The school leadership and management training for head and deputy teachers in the Hudur District of Somalia’s South West State is part of an Education in Emergencies response supported by EU Humanitarian Aid (ECHO).
Protracted conflicts and wars combined with recurrent droughts and famine have made it difficult for Somalia’s school system to flourish. Civil conflict, an underdeveloped government and natural disasters have all served to stunt the growth of education in Somalia; however, with the intervention of the international community, the quality of education slowly shows signs of improvement.
Both government and non-profit organizations are developing methods to increase access to quality schools.
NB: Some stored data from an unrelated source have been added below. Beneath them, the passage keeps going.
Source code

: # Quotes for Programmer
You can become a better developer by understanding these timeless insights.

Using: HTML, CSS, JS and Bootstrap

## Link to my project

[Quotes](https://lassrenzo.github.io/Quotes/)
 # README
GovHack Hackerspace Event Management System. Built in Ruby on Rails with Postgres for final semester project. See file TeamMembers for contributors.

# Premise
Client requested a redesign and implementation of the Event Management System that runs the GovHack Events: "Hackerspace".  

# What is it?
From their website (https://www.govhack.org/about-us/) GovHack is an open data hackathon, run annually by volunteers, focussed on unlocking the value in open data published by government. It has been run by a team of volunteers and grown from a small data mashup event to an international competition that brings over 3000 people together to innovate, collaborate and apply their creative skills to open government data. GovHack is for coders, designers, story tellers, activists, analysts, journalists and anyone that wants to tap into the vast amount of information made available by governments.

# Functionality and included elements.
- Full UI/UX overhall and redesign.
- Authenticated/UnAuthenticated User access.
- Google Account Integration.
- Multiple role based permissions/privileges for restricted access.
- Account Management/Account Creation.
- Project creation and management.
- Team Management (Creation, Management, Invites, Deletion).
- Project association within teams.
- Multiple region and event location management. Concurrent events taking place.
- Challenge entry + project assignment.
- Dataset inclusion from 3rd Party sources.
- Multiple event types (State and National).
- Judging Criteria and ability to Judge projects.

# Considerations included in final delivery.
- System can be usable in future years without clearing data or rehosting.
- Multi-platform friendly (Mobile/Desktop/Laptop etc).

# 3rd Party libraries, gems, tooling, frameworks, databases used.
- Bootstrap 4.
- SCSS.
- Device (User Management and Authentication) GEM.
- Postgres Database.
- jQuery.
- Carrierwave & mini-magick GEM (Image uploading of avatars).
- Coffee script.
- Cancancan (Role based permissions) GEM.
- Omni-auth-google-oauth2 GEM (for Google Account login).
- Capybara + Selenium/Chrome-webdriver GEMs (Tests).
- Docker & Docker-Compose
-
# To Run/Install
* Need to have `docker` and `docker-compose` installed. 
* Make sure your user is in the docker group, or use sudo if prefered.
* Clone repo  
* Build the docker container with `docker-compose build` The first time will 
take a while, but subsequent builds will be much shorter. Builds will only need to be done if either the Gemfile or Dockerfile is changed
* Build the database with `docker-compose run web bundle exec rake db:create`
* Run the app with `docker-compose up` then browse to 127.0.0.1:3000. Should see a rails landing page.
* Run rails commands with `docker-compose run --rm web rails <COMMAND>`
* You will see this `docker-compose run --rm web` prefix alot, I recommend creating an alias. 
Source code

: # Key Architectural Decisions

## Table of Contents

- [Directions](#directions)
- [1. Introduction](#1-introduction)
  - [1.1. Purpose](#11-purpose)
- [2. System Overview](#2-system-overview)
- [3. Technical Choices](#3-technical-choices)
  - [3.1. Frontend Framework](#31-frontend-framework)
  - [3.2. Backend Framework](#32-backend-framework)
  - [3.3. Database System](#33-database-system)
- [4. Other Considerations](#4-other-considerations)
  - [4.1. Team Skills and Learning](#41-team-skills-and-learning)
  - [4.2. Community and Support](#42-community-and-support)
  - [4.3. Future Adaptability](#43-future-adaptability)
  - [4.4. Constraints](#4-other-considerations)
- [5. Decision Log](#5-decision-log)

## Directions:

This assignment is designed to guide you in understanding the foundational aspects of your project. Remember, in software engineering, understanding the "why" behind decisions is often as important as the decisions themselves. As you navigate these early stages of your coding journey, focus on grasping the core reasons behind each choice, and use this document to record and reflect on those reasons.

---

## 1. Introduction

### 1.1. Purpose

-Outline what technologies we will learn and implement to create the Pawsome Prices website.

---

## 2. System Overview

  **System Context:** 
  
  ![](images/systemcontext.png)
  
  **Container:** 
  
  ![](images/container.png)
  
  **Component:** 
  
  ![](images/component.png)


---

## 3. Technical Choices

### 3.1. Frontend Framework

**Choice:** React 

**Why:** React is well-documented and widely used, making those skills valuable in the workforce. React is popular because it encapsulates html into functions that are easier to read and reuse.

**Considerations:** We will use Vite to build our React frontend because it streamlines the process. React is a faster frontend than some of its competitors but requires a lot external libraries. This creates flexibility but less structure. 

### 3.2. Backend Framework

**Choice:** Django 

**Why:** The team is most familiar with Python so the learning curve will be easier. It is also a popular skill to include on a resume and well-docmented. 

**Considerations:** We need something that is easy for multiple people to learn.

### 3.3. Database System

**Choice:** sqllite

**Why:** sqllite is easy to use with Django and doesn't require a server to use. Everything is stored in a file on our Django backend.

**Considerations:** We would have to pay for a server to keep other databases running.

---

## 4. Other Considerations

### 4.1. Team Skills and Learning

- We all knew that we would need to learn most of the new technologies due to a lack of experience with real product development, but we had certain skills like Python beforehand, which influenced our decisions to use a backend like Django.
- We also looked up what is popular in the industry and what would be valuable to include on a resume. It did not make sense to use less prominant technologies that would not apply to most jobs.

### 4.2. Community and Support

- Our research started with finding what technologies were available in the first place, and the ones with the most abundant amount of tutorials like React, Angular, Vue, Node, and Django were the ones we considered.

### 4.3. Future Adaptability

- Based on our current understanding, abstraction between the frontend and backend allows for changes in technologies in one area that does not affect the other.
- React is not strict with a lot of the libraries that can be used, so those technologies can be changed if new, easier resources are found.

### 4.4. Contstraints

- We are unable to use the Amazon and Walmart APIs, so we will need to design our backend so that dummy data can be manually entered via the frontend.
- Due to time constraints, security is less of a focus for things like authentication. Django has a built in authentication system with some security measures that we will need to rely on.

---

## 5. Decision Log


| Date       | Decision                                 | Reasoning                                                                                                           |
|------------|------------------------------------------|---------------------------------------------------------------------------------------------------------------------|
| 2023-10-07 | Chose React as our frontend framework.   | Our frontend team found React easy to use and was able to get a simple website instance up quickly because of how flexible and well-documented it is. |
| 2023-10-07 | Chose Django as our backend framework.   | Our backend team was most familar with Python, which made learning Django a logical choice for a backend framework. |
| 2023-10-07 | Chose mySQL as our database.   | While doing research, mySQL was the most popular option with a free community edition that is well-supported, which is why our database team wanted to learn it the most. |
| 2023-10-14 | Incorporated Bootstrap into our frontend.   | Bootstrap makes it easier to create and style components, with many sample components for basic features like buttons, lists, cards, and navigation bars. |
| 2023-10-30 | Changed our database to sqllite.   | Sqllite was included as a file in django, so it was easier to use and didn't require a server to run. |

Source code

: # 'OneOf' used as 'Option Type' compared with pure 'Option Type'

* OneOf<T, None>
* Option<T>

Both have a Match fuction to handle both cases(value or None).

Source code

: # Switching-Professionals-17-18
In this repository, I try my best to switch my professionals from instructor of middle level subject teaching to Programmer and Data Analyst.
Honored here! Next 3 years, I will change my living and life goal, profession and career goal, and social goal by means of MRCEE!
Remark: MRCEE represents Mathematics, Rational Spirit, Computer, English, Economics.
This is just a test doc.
With the support of EU Humanitarian Aid (ECHO), FCA works with an integrated and inclusive Education in Emergencies response for crisis-affected children in hard-to-reach areas of Somalia. In the Hudur district in the South West State of Somalia, the project increases safe and quality education and learning opportunities for crisis-affected boys and girls both among Internally Displace People (IDP) and host communities.
Still, many hurdles remain. Severe poverty and the nomadic culture that pervades more than half of the population makes sending children to traditional schools impractical and impossible for many families. Hence, many children are dropping out or never attended a lesson in the first place.
Vast gender disparity is another factor that plagues the education system. Less than half of all Somali students are girl, and only a quarter of women between 15 and 24 years of age are literate, versus 38 per cent of men.
In this context, FCA conducted a three-day school leadership and management training for head and deputy teachers at all schools in Hudur District. The quality and quantity of teachers are critical components in achieving the goal of rebuilding the education system.
Major challenges are impeding teacher education quality such as unclear accreditation, lack of teacher training institutions, poor quality assurance system, inadequate funding and disparities in teacher qualifications in Somalia. Poor school leadership further exacerbated this.
The teacher training aimed to help equip the headteachers and the deputy headteachers with the necessary leadership skills and knowledge to improve quality and learning outcomes and the safe learning environment at schools.
Lul Mohamed Nur taught for ten years at her school in Hudur, and it was due to her extensive experience that she was promoted to the position of headteacher two years ago. According to Lul, the training gave her insights on how to manage the school overall administrative structure.
“I feel I have gained new knowledge, which allows me to enhance my career as a schoolteacher in the future. Managing a school attended by close to one thousand students and their teachers is challenging and puts me in a unique position as a female headteacher”, Lul says.
“Before the training, I could not manage the school properly. I want to thank the organization and the facilitators of the training. The leadership and management skills I gained from the training have improved my skills and knowledge in managing and leading the school. I can now evaluate my school’s teachers daily for the interest of my students’ overall learning outcome.”
Dahir Hilowle Sambul is also one of the six headteachers who benefitted from the training. His school is attended by 1,698 students. Dahir says the training helps him develop effective teaching methods and raise the achievement of his students.
“I am glad that I was allowed the opportunity to participate in this training, it was so useful. The training has helped me carry out my day-to-day tasks, such as assessing the performance of students and teachers. This has increased the quality of learning in my school. One month after the training, every subject’s overall average score per class has improved compared to the previous month. My relationship with the school community has also improved; now they are supporting me in running the school affair unlike before when I ran the school’s management alone’ Dahir says.